Wednesday, February 25, 2015

Smooth--Real Smooth

A friend of mine, whose counter space measures in the acres, recently bought one of those high-end, fancy-dancy blenders that can purée into baby-food-worthy smoothness everything from kale to the living room sofa. And she puts it to good use, whipping up daily concoctions to dose her family.

Now, I love a good smoothie as much as the next person, and having spent a few months working in a juice bar, I got to indulge myself with new flavors and combinations of ingredients which I sadly cannot reproduce at home. Not because I couldn't reconstruct them, but because I don't have the apparatus to deconstruct some of the tougher, more fibrous ingredients.

Here's my trusty blender, circa 1950, I'm sure. Part of Oster's If-It-Ain't-Broke-Don't-Fix-It line.
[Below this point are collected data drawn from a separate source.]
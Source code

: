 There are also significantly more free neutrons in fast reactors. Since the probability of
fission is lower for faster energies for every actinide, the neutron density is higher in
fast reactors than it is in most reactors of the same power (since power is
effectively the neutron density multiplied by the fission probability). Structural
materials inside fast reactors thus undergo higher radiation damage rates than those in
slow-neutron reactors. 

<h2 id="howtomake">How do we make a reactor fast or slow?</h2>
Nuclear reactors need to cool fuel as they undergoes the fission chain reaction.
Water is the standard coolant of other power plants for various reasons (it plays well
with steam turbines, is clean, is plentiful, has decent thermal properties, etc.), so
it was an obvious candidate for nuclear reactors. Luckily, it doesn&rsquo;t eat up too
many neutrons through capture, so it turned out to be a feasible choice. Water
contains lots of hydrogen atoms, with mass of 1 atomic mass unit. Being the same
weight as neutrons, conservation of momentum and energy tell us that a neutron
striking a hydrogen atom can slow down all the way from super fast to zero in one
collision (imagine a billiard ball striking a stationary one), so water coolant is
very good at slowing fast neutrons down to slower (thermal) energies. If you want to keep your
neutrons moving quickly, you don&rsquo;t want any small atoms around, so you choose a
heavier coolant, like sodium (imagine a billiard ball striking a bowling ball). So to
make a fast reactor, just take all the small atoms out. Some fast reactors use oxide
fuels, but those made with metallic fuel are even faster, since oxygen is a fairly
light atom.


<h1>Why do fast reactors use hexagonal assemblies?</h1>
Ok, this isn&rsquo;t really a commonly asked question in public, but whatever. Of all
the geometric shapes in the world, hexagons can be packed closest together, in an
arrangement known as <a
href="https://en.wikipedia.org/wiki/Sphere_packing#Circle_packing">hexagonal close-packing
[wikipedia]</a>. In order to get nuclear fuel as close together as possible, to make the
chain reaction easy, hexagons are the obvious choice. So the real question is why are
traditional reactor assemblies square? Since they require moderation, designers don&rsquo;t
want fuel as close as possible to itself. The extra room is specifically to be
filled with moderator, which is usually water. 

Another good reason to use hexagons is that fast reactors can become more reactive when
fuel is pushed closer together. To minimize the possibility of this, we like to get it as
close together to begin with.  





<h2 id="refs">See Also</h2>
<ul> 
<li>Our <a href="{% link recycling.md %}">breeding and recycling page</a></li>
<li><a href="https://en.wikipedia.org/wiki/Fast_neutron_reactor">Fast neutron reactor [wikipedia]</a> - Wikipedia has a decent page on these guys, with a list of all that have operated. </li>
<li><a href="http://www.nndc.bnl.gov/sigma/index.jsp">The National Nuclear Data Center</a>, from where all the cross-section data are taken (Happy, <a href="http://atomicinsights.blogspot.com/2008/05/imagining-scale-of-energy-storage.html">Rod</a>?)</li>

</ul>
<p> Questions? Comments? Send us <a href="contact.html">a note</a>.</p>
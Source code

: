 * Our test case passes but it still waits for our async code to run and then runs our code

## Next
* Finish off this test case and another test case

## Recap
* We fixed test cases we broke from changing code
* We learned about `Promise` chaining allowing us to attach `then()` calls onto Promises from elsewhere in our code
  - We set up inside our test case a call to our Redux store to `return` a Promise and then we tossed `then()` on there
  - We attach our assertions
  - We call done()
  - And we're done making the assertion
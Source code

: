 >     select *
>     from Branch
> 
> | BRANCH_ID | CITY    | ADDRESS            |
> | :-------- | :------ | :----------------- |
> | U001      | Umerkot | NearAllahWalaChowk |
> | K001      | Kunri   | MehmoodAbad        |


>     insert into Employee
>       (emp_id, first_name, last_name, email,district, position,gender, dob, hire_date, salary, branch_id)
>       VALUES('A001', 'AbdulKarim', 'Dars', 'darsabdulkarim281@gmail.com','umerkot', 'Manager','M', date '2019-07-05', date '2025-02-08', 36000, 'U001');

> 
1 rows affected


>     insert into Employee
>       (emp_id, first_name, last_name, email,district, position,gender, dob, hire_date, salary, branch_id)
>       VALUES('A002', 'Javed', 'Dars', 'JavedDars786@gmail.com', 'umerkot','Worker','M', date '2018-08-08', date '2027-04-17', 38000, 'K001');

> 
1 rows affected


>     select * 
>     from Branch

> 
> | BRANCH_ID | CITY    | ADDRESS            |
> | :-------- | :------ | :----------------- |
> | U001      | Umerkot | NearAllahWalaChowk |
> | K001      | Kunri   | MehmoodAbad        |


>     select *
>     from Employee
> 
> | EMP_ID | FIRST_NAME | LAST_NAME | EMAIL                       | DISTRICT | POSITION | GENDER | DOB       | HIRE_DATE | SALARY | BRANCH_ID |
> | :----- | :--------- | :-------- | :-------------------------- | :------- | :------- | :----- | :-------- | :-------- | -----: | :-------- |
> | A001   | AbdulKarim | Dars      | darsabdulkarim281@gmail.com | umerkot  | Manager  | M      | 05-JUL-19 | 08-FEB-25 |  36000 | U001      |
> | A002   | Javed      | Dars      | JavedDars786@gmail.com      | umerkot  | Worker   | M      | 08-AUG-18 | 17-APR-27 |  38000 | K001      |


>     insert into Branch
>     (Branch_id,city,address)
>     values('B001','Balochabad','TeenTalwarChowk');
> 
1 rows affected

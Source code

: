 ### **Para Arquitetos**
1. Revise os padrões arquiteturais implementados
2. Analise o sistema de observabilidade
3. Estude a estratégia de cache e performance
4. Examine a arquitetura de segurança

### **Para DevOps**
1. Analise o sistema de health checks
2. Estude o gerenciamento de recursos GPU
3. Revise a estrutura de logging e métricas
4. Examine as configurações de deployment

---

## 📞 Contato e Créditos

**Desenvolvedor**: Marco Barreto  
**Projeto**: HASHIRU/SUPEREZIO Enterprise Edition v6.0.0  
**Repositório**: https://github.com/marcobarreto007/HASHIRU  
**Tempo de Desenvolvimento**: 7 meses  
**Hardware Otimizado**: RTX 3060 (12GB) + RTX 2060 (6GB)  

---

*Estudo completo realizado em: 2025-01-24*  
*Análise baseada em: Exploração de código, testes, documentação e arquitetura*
Somehow "Osterize" never caught on as a synonym for "blend"
If you don't throw in celery, kale, or gummy items, this sort of home appliance does the trick.

Witness this morning's smoothie offering. I had one over-ripe banana, a leftover half-avocado, some yogurt, and some frozen berries:

I know I've told you about making my own yogurt before, but I haven't had the time lately. So sue me.

Throw all that into the Osterizer, along with enough milk periodically to smooth it out.

Another one of my award-winning photos. But the one without the flash looked like mysterious figures in a dark nightclub.
Blend, stop, stir and smash. Blend, stop, stir and smash. And voilà!

Okay, so it was still too thick. One daughter even added homemade granola to the top and ate it as a parfait. But it was tasty tasty!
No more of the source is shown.